*** Provided entries ***
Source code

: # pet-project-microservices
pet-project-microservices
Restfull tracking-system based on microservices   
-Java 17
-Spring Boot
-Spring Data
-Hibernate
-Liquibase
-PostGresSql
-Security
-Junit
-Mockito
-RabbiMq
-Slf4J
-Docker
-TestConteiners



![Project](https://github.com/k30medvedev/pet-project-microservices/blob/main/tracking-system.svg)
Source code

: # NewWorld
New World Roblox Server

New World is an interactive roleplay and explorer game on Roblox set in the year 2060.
*** End of Provided entries ***
Required work:
Please show, exactly as written, every line above that contains the word "tracking".

Answer:
Restfull tracking-system based on microservices   
![Project](https://github.com/k30medvedev/pet-project-microservices/blob/main/tracking-system.svg)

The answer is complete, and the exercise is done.